(Items from a dataset)
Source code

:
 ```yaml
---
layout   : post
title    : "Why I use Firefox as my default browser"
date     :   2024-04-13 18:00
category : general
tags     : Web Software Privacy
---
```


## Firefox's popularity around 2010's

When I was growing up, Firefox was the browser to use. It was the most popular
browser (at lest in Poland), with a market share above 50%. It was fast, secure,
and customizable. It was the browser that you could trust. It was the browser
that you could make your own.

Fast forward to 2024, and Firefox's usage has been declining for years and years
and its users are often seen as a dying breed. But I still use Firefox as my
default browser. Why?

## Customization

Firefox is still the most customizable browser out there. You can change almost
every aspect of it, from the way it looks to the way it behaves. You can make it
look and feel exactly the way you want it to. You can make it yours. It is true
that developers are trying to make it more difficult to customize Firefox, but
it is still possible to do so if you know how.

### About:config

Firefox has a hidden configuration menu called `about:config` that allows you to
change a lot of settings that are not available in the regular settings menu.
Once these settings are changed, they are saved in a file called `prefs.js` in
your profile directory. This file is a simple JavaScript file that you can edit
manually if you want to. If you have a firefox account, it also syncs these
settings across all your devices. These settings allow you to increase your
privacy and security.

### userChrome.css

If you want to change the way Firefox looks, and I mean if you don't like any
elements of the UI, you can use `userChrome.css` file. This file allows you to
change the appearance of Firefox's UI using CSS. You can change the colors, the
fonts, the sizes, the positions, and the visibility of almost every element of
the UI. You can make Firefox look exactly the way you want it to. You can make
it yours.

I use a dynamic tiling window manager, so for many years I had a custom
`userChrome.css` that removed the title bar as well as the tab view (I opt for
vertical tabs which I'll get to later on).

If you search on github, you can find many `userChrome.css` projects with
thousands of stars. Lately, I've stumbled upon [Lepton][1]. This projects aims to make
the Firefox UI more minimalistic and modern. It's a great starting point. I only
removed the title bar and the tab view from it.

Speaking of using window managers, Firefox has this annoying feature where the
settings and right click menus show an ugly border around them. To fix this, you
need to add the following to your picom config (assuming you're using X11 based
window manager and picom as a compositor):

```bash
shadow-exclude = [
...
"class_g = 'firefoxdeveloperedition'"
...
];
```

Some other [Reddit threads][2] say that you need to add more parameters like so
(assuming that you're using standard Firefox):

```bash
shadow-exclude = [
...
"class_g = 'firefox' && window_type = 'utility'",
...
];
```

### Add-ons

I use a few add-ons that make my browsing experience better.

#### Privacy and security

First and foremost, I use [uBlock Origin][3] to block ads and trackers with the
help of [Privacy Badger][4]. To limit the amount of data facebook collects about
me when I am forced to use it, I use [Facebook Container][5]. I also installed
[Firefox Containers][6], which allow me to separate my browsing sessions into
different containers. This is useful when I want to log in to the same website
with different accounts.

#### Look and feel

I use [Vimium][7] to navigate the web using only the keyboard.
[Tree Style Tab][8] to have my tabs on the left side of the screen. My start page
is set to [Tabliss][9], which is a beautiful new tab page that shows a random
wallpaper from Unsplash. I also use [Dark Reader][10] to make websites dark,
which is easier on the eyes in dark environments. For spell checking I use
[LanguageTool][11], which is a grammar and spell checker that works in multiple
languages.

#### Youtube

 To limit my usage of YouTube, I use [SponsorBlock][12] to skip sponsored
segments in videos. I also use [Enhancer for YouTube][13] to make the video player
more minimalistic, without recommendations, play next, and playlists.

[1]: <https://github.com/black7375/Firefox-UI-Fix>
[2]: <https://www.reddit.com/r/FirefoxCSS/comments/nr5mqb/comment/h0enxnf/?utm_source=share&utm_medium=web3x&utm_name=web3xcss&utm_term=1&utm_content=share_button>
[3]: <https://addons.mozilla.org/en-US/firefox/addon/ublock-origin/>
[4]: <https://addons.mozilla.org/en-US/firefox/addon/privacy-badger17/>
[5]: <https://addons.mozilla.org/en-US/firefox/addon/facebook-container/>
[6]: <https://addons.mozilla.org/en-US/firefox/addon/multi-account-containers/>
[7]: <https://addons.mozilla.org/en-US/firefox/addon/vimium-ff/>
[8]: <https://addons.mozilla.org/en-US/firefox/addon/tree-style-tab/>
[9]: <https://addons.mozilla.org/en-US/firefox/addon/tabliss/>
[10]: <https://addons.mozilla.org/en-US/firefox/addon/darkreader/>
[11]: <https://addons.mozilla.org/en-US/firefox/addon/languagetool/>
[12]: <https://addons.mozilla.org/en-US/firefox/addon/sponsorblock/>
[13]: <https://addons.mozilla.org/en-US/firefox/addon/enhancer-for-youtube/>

▶ _Work request_: Only one stretch of the records above is wanted: the lines between the one holding "browser (at lest" and the one holding "thousands of stars.", inclusive, reproduced exactly.

▶ _Response below_:
browser (at lest in Poland), with a market share above 50%. It was fast, secure,
and customizable. It was the browser that you could trust. It was the browser
that you could make your own.

Fast forward to 2024, and Firefox's usage has been declining for years and years
and its users are often seen as a dying breed. But I still use Firefox as my
default browser. Why?

## Customization

Firefox is still the most customizable browser out there. You can change almost
every aspect of it, from the way it looks to the way it behaves. You can make it
look and feel exactly the way you want it to. You can make it yours. It is true
that developers are trying to make it more difficult to customize Firefox, but
it is still possible to do so if you know how.

### About:config

Firefox has a hidden configuration menu called `about:config` that allows you to
change a lot of settings that are not available in the regular settings menu.
Once these settings are changed, they are saved in a file called `prefs.js` in
your profile directory. This file is a simple JavaScript file that you can edit
manually if you want to. If you have a firefox account, it also syncs these
settings across all your devices. These settings allow you to increase your
privacy and security.

### userChrome.css

If you want to change the way Firefox looks, and I mean if you don't like any
elements of the UI, you can use `userChrome.css` file. This file allows you to
change the appearance of Firefox's UI using CSS. You can change the colors, the
fonts, the sizes, the positions, and the visibility of almost every element of
the UI. You can make Firefox look exactly the way you want it to. You can make
it yours.

I use a dynamic tiling window manager, so for many years I had a custom
`userChrome.css` that removed the title bar as well as the tab view (I opt for
vertical tabs which I'll get to later on).

If you search on github, you can find many `userChrome.css` projects with
thousands of stars. Lately, I've stumbled upon [Lepton][1]. This projects aims to make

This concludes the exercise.